I come from a Hungarian and French-Canadian heritage. My mom’s Hungarian parents immigrated around the end of the Second World War with the hopes of creating a better life. With them, they brought some of their traditions: they found a Hungarian delicatessen nearby, decorated their house with special traditional pieces and meticulously cooked their native dishes, even speaking Hungarian at home. However, as time went on, I lost my grandmother, and with it I lost my Hungarian roots. Because my mom had spent her entire life in Canada, she didn’t have the same connection to “the home country” as her parents did; it was never something that could be passed onto my brother and me. So, when we lost our grandmother, we lost more than just the matriarch of the family. We lost our cultural heritage as well.

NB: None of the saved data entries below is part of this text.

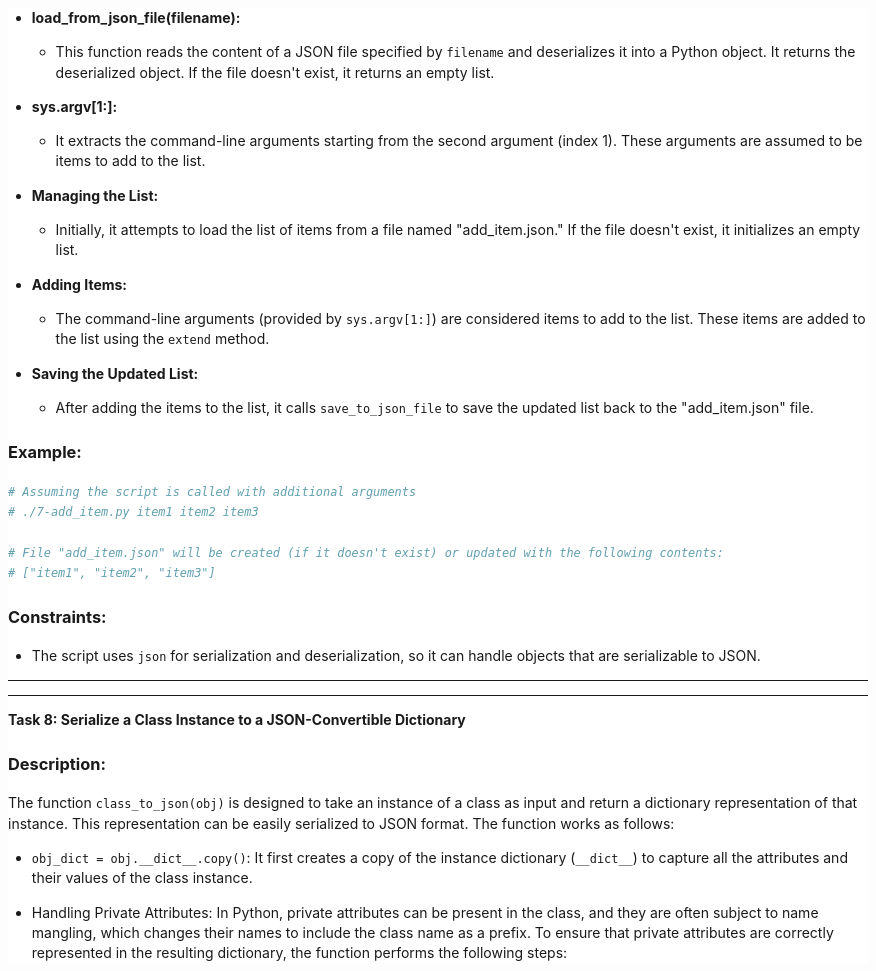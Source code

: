 - **load_from_json_file(filename):**
  - This function reads the content of a JSON file specified by `filename` and deserializes it into a Python object. It returns the deserialized object. If the file doesn't exist, it returns an empty list.

- **sys.argv[1:]:**
  - It extracts the command-line arguments starting from the second argument (index 1). These arguments are assumed to be items to add to the list.

- **Managing the List:**
  - Initially, it attempts to load the list of items from a file named "add_item.json." If the file doesn't exist, it initializes an empty list.

- **Adding Items:**
  - The command-line arguments (provided by `sys.argv[1:]`) are considered items to add to the list. These items are added to the list using the `extend` method.

- **Saving the Updated List:**
  - After adding the items to the list, it calls `save_to_json_file` to save the updated list back to the "add_item.json" file.

### Example:

```python
# Assuming the script is called with additional arguments
# ./7-add_item.py item1 item2 item3

# File "add_item.json" will be created (if it doesn't exist) or updated with the following contents:
# ["item1", "item2", "item3"]
```

### Constraints:

- The script uses `json` for serialization and deserialization, so it can handle objects that are serializable to JSON.

---


---

**Task 8: Serialize a Class Instance to a JSON-Convertible Dictionary**

### Description:

The function `class_to_json(obj)` is designed to take an instance of a class as input and return a dictionary representation of that instance. This representation can be easily serialized to JSON format. The function works as follows:

- `obj_dict = obj.__dict__.copy()`: It first creates a copy of the instance dictionary (`__dict__`) to capture all the attributes and their values of the class instance.

- Handling Private Attributes: In Python, private attributes can be present in the class, and they are often subject to name mangling, which changes their names to include the class name as a prefix. To ensure that private attributes are correctly represented in the resulting dictionary, the function performs the following steps:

Desperately, I tried to cling to whatever memories I had of her preparing traditional dishes like töltött káposzta, hurka and kolbasz, feigning to be more Hungarian than I actually was. I felt as though I had become disconnected with half a portion of myself, like it had been loved and lost. I still get excited when I see the token Hungarian restaurants on main streets in the GTA, because it reminds me of my childhood, of my grandma. As I walk into these little treasure troves, there is a weird sense of nostalgia, a sense of comfort in the traditional decor, a smell that tickles my nose, and every time my heart falls into my stomach, with feelings of what could’ve been.
This richness in cultural custom and tradition is something that the descendants of immigrant families can easily take for granted. Without the passing on of a heritage, it simply disappears into thin air. It’s not that I chose to give up my culture so much as it wasn’t handed down to me. When we lose this critical connection, this sole point of entry, culture becomes a mere thing that we are, rather than a lived experience. It is this experience that me and so many people my age yearn for. And now, as the goulash touches my tongue, I am taken back to when it was served upon the circular table in my grandma’s kitchen, with doilies and festive embroidered tablecloths.
But, Canada is a country of immigrants where we all can coexist in a cultural mosaic. If you have lost your roots, seek and you shall find. If you are lucky enough to still have living grandparents, connect with them, ask them to teach you your family’s recipes, to tell you their special stories, ask them why they came to Canada. Enjoy them for as long as you can. Learn their lived experience, with the hopes that you may carry it forward and pass it on to your children. The culture from which you came has had more of an influence on you than you know: it is a part of the fibers of who you are. Savor the smells, sights and sounds. Take pride in your heritage and reassurance in your grandparents’ decision to come here. It was a decision made for you and the generations that will follow.